Observability has three pillars (plus control plane logging):

1. Metrics -> Container Insights, Prometheus, Datadog, etc.
2. Logging -> CloudWatch, FluentBit, OpenSearch, etc.
3. Tracing -> X-Ray, ADOT, Jaeger, etc.
4. Control Plane -> API server, audit, authenticator logs

Why detect each pillar:

PillarWhy It Matters
MetricsUnderstand resource utilization, HPA scaling decisions, capacity planning
LoggingDebug application issues, audit security events, compliance requirements
TracingDiagnose latency in distributed systems, identify service dependencies
Control PlaneInvestigate API failures, audit access, debug networking issues

Detection Commands

1. Metrics Collection

Start with metrics detection to understand how the cluster tracks resource usage and supports autoscaling. Most clusters have at least one metrics solution.

Container Insights (CloudWatch):

Use Container Insights when you need AWS-native monitoring with automatic CloudWatch integration. This is the simplest option for teams already using AWS observability tools.

MCP:

describe_eks_resource(
resource_type="addon",
cluster_name="<cluster-name>",
resource_name="amazon-cloudwatch-observability"
)

CLI:

# Check for CloudWatch add-on
aws eks describe-addon --cluster-name <cluster-name> \
--addon-name amazon-cloudwatch-observability 2>/dev/null

# Alternative: Check for CloudWatch agent DaemonSet
kubectl get daemonset -n amazon-cloudwatch cloudwatch-agent 2>/dev/null

# Check for Fluent Bit (CloudWatch integration)
kubectl get daemonset -n amazon-cloudwatch fluent-bit 2>/dev/null

Example output (add-on installed):

{
"addon": {
"addonName": "amazon-cloudwatch-observability",
"clusterName": "prod-cluster",
"status": "ACTIVE",
"addonVersion": "v1.5.0-eksbuild.1"
}
}

Example output (not installed):

An error occurred (ResourceNotFoundException) when calling the DescribeAddon operation

Prometheus (Self-Managed):

Use Prometheus when you need flexible metrics collection with PromQL queries, custom recording rules, or Grafana dashboards.

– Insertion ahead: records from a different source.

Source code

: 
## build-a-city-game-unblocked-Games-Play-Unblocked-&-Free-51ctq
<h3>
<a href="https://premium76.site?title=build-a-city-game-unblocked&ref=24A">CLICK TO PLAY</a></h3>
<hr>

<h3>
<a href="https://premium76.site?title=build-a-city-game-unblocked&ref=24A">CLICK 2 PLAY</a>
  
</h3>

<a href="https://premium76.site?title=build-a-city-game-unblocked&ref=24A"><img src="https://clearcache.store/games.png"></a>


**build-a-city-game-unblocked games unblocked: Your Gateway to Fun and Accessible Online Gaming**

Common in teams with existing Prometheus expertise.

# Check for Prometheus deployment
kubectl get deploy -n prometheus prometheus-server 2>/dev/null || \
kubectl get deploy -n monitoring prometheus-server 2>/dev/null || \
kubectl get statefulset -n prometheus prometheus-server 2>/dev/null

# Check for kube-prometheus-stack (Helm)
helm list -A --filter "prometheus\|kube-prometheus" 2>/dev/null

# Check for Prometheus Operator
kubectl get deploy -A -l "app.kubernetes.io/name=prometheus-operator" 2>/dev/null

Example output (Prometheus detected):

NAME READY UP-TO-DATE AVAILABLE AGE
prometheus-server 1/1 1 1 45d

Amazon Managed Prometheus (AMP):

Check for AMP when you need managed Prometheus with automatic scaling and AWS integration. Look for aps-workspaces URLs in remote write configurations.

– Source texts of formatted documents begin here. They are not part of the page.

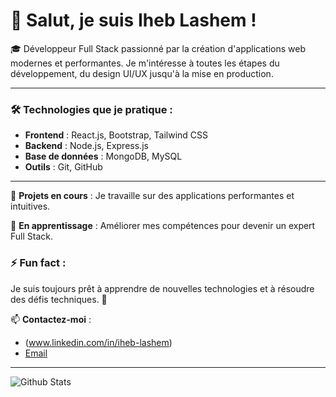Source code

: # 👋 Salut, je suis Iheb Lashem !  

🎓 Développeur Full Stack passionné par la création d'applications web modernes et performantes. Je m'intéresse à toutes les étapes du développement, du design UI/UX jusqu'à la mise en production.


---

### 🛠️ Technologies que je pratique :
- **Frontend** : React.js, Bootstrap, Tailwind CSS  
- **Backend** : Node.js, Express.js  
- **Base de données** : MongoDB, MySQL  
- **Outils** : Git, GitHub  

---

🚀 **Projets en cours** : Je travaille sur des applications performantes et intuitives.  

🌱 **En apprentissage** : Améliorer mes compétences pour devenir un expert Full Stack.

### ⚡ Fun fact :  
Je suis toujours prêt à apprendre de nouvelles technologies et à résoudre des défis techniques. 🚀  

📫 **Contactez-moi** :  
- (www.linkedin.com/in/iheb-lashem)  
- [Email](mailto:iheblasshem@gmail.com)  

---

![Github Stats](https://github-readme-stats.vercel.app/api?username=tonnomgithub&show_icons=true&theme=radical)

# Check for ADOT or Prometheus remote write config
kubectl get configmap -A -o json | jq -r '
.items[] |
select(.data | to_entries | .[] | .value | contains("aps-workspaces")) |
{namespace: .metadata.namespace, name: .metadata.name}'

Example output (AMP configured):

{
"namespace": "prometheus",
"name": "prometheus-config"
}

Grafana:

# Check for Grafana deployment
kubectl get deploy -A -l "app.kubernetes.io/name=grafana" 2>/dev/null

# Check for Amazon Managed Grafana (external, check workspace)
# Note: AMG workspaces are external to cluster

Other Metrics Tools:

Third-party tools like Datadog and New Relic provide unified observability platforms. Check for these when the team uses a commercial APM solution.

# Datadog
kubectl get daemonset -n datadog datadog-agent 2>/dev/null

# New Relic
kubectl get daemonset -A -l "app.kubernetes.io/name=nri-bundle" 2>/dev/null

# Metrics Server (required for HPA - almost always present)
kubectl get deploy -n kube-system metrics-server 2>/dev/null

Example output (Metrics Server):

NAME READY UP-TO-DATE AVAILABLE AGE
metrics-server 1/1 1 1 120d

2. Logging Configuration

Detect logging configuration to understand how application and cluster logs are collected and where they are sent. Control plane logging is critical for debugging and compliance.

Control Plane Logging:

Always check control plane logging first. Missing audit logs is a security/compliance gap.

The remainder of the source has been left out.